* **What the task requires**
Say how many lines of the data below have the word "odpowiednie" in them. Add nothing else.

################

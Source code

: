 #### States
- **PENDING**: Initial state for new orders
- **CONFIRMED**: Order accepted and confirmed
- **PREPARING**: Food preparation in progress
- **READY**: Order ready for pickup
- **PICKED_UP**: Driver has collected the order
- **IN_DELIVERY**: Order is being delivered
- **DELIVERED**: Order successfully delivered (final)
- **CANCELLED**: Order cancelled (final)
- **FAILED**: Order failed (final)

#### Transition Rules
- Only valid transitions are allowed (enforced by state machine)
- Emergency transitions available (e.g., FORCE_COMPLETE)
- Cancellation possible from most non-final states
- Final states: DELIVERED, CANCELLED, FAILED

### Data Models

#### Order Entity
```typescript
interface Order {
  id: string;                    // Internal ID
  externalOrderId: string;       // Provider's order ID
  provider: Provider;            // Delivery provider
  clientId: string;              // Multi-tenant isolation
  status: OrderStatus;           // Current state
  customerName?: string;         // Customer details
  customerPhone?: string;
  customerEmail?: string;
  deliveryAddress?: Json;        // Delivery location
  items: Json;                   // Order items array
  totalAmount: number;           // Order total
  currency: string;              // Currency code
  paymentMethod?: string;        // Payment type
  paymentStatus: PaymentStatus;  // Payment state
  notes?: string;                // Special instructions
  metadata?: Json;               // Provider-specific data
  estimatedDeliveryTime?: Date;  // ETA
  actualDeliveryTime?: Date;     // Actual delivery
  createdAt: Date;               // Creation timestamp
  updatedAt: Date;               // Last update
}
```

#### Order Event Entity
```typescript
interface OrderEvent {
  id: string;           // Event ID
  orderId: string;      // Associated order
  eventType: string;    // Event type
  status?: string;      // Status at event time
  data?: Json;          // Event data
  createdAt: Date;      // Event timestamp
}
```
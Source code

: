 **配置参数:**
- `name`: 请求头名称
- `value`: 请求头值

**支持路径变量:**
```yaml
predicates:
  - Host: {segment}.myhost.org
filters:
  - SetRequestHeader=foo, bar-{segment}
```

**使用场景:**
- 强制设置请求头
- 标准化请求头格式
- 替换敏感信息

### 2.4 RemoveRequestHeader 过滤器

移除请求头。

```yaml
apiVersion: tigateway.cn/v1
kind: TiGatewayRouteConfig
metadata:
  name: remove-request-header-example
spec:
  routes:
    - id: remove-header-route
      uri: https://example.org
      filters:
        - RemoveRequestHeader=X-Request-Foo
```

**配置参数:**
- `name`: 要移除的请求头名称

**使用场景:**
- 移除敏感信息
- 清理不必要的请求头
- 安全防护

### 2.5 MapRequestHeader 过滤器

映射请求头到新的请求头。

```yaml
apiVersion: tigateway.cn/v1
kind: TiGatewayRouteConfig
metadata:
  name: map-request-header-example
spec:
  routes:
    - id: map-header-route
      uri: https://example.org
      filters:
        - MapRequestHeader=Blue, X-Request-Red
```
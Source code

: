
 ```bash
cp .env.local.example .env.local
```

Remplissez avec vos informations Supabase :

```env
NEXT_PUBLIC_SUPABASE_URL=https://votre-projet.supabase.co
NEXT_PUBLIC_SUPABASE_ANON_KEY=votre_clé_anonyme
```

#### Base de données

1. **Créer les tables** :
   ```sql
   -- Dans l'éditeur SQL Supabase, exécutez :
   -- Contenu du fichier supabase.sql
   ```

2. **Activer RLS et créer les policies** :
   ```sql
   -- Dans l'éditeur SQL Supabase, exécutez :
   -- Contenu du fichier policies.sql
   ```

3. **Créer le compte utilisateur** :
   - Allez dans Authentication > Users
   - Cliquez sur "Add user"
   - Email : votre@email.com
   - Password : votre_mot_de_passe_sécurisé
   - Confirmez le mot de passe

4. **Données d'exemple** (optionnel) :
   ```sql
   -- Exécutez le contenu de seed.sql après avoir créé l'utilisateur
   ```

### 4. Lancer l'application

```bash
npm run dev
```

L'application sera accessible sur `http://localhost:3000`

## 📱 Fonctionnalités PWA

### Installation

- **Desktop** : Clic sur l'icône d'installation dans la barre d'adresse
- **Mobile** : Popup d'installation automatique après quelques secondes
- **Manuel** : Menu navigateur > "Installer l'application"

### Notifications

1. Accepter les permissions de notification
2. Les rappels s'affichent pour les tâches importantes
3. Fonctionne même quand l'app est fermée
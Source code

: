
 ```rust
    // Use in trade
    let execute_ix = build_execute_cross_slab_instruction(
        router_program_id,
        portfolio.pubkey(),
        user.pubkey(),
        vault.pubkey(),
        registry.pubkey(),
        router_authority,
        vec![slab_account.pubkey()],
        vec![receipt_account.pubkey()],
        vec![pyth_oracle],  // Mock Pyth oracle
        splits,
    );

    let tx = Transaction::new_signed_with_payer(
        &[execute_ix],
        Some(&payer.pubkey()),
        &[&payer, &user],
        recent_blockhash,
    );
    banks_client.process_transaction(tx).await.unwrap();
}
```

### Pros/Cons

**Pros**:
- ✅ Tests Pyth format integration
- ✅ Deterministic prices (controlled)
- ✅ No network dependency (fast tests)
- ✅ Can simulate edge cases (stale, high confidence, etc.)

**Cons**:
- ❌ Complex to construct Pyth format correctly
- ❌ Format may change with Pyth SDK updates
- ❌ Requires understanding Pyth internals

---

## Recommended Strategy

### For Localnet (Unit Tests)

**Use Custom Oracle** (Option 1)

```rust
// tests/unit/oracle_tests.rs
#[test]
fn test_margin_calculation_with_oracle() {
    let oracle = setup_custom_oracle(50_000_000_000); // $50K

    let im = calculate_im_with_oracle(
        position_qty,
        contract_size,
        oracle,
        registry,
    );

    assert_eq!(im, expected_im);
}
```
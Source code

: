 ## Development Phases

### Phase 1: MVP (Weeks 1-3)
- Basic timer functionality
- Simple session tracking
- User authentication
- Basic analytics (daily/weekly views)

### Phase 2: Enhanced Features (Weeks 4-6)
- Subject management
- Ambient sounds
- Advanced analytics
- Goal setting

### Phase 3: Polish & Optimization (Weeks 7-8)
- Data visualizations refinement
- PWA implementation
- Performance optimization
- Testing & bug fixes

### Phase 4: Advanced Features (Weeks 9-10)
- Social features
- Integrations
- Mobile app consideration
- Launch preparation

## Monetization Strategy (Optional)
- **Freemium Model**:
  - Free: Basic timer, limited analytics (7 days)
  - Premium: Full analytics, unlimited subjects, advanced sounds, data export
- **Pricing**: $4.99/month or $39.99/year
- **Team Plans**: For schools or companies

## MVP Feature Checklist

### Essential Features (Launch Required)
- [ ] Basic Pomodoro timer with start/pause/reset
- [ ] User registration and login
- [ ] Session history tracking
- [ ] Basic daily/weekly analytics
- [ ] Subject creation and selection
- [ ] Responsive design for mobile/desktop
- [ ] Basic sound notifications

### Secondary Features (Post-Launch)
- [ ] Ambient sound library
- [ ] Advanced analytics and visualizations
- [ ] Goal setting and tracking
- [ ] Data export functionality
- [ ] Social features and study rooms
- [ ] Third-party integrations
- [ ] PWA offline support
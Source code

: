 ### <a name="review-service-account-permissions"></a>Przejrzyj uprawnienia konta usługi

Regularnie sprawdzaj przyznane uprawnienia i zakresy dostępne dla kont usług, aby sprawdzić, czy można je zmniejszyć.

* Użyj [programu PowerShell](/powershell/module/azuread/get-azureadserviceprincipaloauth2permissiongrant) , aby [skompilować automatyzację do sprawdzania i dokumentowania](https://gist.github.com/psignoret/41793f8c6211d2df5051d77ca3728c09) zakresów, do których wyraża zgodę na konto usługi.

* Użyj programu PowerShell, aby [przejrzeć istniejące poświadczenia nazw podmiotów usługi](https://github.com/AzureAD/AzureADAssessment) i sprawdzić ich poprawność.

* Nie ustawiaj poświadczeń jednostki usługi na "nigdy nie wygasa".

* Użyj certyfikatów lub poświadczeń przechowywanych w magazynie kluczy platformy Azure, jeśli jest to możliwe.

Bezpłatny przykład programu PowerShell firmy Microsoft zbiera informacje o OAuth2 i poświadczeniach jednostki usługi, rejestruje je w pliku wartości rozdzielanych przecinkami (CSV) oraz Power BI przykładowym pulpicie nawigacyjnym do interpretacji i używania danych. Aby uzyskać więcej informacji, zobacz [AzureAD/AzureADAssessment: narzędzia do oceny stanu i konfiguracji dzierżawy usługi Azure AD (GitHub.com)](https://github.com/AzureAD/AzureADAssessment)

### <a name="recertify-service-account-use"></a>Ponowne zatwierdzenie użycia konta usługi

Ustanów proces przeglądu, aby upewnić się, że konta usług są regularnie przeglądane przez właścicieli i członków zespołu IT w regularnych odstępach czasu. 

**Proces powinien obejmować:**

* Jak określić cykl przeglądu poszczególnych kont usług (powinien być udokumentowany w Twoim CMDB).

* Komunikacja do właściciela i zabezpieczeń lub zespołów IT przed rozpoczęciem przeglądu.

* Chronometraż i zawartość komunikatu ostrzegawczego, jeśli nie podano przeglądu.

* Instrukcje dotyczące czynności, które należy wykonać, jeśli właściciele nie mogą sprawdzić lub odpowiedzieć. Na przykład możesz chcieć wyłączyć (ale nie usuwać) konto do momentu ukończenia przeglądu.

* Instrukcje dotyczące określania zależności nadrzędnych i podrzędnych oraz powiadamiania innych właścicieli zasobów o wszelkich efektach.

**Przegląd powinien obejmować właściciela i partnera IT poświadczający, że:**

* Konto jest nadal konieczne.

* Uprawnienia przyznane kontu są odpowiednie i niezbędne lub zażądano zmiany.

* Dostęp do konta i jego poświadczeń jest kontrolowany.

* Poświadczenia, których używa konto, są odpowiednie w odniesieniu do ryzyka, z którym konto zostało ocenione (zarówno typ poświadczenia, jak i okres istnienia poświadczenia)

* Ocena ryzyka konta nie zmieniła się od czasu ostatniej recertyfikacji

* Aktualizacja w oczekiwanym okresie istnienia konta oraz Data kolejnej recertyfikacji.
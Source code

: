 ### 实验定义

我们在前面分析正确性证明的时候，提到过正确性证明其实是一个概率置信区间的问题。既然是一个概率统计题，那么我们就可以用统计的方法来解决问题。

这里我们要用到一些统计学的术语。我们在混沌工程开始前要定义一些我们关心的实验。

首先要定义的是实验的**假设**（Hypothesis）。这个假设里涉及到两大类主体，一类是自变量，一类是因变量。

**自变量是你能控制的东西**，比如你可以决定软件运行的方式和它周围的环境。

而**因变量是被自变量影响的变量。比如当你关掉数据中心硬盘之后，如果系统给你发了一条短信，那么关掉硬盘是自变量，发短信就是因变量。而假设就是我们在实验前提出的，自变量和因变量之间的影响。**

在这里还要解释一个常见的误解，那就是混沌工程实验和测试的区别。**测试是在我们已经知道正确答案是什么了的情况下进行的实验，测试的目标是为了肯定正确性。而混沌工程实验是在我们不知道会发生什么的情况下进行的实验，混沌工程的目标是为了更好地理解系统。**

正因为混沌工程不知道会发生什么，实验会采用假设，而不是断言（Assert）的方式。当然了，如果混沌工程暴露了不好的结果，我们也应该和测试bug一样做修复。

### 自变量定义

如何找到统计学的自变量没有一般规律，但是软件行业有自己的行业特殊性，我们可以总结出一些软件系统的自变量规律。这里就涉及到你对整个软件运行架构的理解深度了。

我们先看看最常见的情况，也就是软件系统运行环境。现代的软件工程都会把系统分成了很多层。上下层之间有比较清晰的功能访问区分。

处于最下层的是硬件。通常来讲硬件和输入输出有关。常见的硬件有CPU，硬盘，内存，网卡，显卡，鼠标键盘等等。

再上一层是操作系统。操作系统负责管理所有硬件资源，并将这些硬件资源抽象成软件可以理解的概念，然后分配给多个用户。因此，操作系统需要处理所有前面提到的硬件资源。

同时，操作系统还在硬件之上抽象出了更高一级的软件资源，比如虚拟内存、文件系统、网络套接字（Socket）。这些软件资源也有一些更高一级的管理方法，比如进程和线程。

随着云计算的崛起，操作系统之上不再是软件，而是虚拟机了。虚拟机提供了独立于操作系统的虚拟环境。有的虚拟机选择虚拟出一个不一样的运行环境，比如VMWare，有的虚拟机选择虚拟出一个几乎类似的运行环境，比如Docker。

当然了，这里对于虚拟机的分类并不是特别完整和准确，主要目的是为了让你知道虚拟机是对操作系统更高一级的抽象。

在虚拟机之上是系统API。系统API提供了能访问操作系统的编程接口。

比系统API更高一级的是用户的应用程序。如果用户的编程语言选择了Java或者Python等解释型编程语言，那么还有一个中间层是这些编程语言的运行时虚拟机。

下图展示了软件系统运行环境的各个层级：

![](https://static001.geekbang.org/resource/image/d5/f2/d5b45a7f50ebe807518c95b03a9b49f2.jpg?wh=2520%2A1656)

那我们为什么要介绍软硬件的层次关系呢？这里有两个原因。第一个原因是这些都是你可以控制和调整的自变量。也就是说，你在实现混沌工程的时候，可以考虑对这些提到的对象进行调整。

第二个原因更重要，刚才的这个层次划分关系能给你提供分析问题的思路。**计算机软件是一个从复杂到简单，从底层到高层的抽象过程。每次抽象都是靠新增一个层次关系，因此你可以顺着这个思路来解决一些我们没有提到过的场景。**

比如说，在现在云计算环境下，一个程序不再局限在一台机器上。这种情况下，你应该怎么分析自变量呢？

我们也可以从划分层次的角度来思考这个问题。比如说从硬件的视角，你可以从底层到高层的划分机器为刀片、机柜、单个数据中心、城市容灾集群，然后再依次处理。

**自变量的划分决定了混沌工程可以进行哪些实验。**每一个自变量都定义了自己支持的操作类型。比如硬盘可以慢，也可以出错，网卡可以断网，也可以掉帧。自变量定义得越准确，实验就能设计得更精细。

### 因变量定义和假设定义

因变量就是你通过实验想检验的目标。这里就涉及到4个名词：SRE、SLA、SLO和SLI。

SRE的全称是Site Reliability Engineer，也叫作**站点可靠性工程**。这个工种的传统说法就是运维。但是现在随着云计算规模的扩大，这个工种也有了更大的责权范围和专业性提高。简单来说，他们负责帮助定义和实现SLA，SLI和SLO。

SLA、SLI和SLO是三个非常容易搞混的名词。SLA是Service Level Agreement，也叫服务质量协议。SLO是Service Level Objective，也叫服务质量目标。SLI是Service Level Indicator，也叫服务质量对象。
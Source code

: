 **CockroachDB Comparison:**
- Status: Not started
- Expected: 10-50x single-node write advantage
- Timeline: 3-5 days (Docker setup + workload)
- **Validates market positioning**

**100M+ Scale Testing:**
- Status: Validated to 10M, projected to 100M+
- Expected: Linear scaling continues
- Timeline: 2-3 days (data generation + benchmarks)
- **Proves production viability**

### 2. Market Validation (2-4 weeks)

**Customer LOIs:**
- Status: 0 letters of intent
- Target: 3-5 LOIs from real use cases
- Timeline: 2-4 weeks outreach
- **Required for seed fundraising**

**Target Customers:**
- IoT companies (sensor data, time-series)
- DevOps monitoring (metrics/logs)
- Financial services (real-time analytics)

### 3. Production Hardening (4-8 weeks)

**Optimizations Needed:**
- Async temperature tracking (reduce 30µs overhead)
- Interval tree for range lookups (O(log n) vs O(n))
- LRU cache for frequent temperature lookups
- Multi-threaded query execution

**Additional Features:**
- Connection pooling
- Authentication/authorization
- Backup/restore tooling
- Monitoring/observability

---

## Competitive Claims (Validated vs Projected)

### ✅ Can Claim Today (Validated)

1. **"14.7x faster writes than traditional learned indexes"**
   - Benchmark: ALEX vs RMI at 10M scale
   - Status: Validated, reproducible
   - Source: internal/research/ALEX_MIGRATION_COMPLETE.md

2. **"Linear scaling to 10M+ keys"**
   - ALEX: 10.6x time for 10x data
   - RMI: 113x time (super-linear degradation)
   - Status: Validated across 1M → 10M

################

* **Exercise output**
2